• [WHAT YOU HAVE TO DO]
Reproduce the material below only from the line with "4. nindent key" to the line with "- Sketchbook warm up: Draw your", both included, keeping each line exact and dropping the pictures.

[[ DATASET EXTRACT, beginning ]]

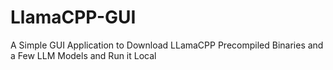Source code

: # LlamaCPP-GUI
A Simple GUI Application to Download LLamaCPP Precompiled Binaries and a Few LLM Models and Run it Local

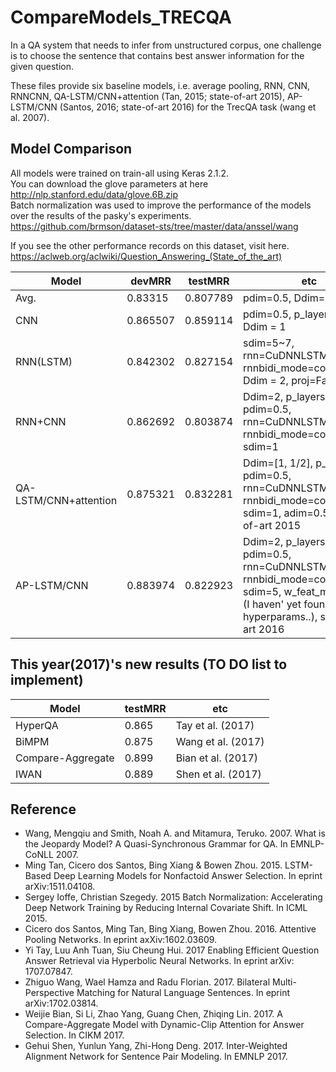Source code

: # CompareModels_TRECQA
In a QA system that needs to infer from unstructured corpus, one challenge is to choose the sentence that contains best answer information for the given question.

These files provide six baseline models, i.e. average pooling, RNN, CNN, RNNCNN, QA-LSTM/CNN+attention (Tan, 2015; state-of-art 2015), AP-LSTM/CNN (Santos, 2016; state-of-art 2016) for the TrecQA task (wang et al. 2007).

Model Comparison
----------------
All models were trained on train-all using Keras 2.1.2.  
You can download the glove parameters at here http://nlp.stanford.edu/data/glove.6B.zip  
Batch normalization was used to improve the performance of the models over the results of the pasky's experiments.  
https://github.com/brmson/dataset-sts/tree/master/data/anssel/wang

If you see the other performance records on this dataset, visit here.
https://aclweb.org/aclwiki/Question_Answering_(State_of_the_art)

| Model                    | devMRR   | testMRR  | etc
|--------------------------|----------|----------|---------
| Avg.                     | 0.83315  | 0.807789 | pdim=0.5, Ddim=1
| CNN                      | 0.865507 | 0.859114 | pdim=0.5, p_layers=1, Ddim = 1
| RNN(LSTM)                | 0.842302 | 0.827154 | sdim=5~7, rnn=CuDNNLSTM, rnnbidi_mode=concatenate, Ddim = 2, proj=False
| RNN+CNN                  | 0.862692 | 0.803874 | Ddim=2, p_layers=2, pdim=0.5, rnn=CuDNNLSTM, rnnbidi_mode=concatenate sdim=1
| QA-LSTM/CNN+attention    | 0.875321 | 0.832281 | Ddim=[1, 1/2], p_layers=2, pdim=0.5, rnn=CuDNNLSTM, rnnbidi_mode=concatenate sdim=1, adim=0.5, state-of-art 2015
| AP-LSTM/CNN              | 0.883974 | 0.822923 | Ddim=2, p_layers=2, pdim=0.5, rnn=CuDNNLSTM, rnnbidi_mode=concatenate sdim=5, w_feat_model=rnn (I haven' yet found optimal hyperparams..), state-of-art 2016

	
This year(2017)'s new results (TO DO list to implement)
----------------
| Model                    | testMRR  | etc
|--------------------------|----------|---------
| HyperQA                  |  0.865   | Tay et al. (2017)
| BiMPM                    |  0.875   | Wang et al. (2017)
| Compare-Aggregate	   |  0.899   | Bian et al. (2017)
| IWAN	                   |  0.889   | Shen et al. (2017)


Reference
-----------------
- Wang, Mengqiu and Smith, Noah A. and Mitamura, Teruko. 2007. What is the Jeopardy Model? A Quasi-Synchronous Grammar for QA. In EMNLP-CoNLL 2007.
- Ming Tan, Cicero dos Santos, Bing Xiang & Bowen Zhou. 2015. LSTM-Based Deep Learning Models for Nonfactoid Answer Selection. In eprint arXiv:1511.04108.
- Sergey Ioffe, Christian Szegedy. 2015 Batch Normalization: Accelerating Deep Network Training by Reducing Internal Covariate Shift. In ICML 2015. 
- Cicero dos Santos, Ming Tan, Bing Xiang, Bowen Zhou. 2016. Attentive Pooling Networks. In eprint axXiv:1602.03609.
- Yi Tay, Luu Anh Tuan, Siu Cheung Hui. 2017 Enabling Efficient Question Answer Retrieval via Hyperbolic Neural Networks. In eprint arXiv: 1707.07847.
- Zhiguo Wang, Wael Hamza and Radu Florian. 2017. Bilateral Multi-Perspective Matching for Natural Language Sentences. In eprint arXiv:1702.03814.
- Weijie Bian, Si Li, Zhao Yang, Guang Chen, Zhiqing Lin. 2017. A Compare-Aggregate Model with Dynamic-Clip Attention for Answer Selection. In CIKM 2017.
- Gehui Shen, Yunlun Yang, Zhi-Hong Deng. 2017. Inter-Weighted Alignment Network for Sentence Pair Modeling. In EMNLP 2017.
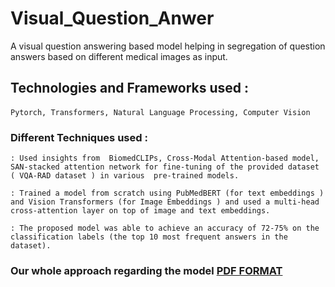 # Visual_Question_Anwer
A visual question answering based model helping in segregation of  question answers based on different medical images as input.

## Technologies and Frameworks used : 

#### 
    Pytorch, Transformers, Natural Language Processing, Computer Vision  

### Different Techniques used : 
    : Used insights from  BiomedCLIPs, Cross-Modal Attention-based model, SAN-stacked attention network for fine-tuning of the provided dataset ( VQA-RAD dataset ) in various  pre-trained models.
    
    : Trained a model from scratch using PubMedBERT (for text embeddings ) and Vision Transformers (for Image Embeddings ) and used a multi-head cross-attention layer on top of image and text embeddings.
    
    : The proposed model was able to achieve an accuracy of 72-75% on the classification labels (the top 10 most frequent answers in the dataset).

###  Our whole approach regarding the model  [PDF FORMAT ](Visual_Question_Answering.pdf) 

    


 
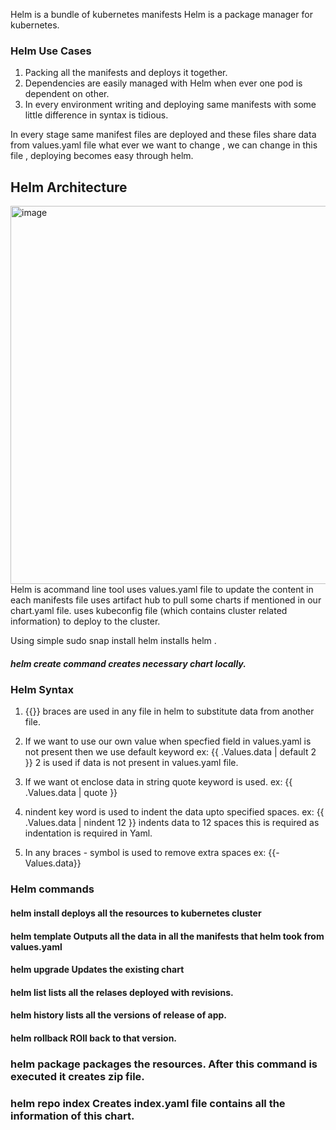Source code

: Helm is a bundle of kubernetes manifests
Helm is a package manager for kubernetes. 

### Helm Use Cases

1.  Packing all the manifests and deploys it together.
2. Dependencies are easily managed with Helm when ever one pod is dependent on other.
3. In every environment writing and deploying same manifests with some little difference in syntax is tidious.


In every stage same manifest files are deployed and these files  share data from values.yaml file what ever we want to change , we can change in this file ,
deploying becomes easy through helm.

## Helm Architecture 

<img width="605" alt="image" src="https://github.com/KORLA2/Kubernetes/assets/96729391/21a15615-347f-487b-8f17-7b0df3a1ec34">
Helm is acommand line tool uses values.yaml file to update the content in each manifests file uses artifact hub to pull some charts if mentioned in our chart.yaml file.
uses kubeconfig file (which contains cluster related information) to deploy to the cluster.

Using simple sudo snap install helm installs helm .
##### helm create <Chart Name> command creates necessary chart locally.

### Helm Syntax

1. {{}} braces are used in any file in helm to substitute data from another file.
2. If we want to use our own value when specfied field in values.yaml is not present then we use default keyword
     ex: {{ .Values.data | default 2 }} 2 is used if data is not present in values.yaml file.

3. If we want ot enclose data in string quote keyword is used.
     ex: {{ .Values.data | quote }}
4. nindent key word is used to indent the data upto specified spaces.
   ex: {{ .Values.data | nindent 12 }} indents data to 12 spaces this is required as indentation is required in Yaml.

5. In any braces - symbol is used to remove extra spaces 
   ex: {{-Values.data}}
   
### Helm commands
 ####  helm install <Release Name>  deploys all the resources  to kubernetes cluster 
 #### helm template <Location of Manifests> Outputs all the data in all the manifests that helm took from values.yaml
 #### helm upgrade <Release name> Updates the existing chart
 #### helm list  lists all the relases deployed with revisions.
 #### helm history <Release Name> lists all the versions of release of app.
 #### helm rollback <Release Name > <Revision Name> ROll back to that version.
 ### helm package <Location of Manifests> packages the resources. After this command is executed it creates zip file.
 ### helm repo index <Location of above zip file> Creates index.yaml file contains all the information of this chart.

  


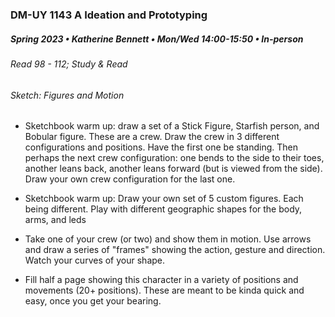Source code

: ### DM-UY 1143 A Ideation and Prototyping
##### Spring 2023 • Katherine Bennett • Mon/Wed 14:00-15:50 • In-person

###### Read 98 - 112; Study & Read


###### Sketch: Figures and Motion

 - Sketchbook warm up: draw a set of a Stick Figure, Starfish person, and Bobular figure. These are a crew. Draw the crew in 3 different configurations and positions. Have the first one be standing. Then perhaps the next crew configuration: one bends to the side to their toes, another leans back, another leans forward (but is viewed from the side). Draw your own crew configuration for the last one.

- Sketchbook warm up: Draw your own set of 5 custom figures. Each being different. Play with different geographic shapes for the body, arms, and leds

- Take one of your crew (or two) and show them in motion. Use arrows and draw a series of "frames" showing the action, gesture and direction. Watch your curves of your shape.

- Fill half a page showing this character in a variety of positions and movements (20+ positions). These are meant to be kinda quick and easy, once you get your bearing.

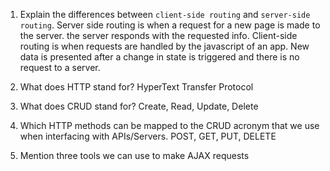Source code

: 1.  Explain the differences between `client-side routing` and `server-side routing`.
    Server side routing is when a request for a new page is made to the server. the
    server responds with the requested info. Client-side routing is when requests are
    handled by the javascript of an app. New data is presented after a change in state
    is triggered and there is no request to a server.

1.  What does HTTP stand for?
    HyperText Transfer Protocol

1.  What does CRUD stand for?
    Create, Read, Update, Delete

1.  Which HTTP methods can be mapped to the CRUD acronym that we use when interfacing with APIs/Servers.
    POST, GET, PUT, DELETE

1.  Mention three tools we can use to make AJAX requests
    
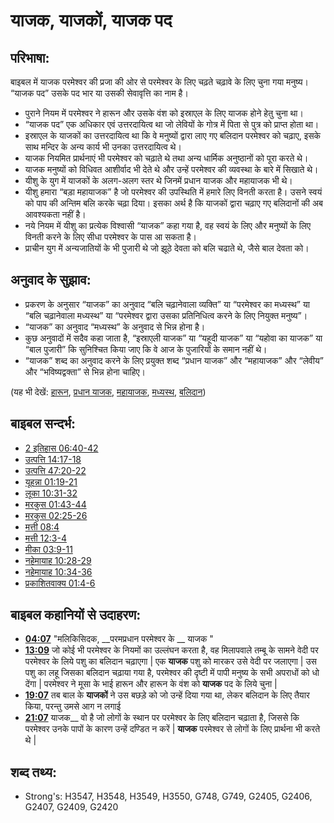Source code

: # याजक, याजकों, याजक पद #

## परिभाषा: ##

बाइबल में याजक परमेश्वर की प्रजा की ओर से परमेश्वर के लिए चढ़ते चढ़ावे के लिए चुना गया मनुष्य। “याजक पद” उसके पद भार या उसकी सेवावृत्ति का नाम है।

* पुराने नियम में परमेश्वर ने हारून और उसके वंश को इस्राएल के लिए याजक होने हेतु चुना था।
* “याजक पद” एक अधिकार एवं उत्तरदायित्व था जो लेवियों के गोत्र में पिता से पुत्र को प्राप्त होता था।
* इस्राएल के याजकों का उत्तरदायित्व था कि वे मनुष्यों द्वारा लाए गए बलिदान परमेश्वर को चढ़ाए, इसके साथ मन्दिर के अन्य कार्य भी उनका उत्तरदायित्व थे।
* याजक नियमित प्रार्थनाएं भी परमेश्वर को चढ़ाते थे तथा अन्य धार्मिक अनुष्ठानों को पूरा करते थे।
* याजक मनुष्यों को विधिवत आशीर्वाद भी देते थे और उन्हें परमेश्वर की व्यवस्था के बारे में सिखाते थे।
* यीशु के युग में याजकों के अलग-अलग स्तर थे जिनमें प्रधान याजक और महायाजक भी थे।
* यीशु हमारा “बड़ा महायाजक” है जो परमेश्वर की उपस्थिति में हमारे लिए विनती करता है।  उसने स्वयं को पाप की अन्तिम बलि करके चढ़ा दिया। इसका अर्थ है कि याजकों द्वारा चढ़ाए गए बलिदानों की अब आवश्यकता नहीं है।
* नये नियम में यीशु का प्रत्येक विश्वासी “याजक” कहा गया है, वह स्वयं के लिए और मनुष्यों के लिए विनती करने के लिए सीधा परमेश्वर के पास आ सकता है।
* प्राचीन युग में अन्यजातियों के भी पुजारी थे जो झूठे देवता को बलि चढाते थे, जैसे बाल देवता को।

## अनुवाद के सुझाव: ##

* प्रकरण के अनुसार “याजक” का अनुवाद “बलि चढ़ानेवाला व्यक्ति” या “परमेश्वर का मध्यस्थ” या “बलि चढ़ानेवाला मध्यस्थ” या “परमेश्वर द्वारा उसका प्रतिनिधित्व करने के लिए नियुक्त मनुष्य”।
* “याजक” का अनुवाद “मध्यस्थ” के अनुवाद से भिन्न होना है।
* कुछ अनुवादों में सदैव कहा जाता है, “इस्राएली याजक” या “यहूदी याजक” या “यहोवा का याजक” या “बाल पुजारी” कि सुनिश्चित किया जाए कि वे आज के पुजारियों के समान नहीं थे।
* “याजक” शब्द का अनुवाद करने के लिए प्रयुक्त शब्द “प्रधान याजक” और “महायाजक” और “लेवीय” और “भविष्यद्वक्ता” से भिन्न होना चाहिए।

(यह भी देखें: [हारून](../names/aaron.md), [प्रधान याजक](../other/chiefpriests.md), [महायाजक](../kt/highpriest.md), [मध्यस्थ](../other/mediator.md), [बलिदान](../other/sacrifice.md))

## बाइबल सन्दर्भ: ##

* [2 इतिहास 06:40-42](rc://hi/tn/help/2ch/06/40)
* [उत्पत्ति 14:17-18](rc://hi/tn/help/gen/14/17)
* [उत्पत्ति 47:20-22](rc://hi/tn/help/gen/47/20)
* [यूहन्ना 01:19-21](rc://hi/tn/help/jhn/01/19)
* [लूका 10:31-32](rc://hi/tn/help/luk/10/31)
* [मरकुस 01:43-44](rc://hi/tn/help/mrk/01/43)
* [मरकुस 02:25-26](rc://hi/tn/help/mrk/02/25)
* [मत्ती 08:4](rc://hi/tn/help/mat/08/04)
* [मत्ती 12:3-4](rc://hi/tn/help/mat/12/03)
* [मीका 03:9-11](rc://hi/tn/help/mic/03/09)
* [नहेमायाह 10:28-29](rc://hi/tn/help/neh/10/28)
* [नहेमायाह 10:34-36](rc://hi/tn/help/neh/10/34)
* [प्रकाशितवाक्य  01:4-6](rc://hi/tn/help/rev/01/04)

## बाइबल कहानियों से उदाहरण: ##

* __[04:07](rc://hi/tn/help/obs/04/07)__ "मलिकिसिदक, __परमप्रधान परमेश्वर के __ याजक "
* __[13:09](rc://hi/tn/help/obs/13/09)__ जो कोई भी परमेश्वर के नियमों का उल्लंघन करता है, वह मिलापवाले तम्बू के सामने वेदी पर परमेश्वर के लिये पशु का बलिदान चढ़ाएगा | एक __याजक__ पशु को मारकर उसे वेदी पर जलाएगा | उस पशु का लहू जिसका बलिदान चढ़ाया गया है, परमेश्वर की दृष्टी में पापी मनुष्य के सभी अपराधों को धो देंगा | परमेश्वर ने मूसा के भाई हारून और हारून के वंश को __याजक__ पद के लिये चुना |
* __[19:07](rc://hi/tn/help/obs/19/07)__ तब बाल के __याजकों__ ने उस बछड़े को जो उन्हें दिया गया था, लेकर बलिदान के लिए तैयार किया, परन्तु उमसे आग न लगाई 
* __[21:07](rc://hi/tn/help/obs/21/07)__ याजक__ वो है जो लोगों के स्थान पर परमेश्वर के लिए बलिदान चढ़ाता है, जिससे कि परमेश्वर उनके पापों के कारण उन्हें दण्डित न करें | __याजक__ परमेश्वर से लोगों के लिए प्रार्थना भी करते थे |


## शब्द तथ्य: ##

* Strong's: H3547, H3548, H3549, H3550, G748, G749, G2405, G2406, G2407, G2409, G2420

[[ DATASET EXTRACT, end ]]

• [RESPONSE TO THE TASK]
4. nindent key word is used to indent the data upto specified spaces.
   ex: {{ .Values.data | nindent 12 }} indents data to 12 spaces this is required as indentation is required in Yaml.

5. In any braces - symbol is used to remove extra spaces 
   ex: {{-Values.data}}
   
### Helm commands
 ####  helm install <Release Name>  deploys all the resources  to kubernetes cluster 
 #### helm template <Location of Manifests> Outputs all the data in all the manifests that helm took from values.yaml
 #### helm upgrade <Release name> Updates the existing chart
 #### helm list  lists all the relases deployed with revisions.
 #### helm history <Release Name> lists all the versions of release of app.
 #### helm rollback <Release Name > <Revision Name> ROll back to that version.
 ### helm package <Location of Manifests> packages the resources. After this command is executed it creates zip file.
 ### helm repo index <Location of above zip file> Creates index.yaml file contains all the information of this chart.

  


Source code

: ### DM-UY 1143 A Ideation and Prototyping
##### Spring 2023 • Katherine Bennett • Mon/Wed 14:00-15:50 • In-person

###### Read 98 - 112; Study & Read


###### Sketch: Figures and Motion

 - Sketchbook warm up: draw a set of a Stick Figure, Starfish person, and Bobular figure. These are a crew. Draw the crew in 3 different configurations and positions. Have the first one be standing. Then perhaps the next crew configuration: one bends to the side to their toes, another leans back, another leans forward (but is viewed from the side). Draw your own crew configuration for the last one.

- Sketchbook warm up: Draw your own set of 5 custom figures. Each being different. Play with different geographic shapes for the body, arms, and leds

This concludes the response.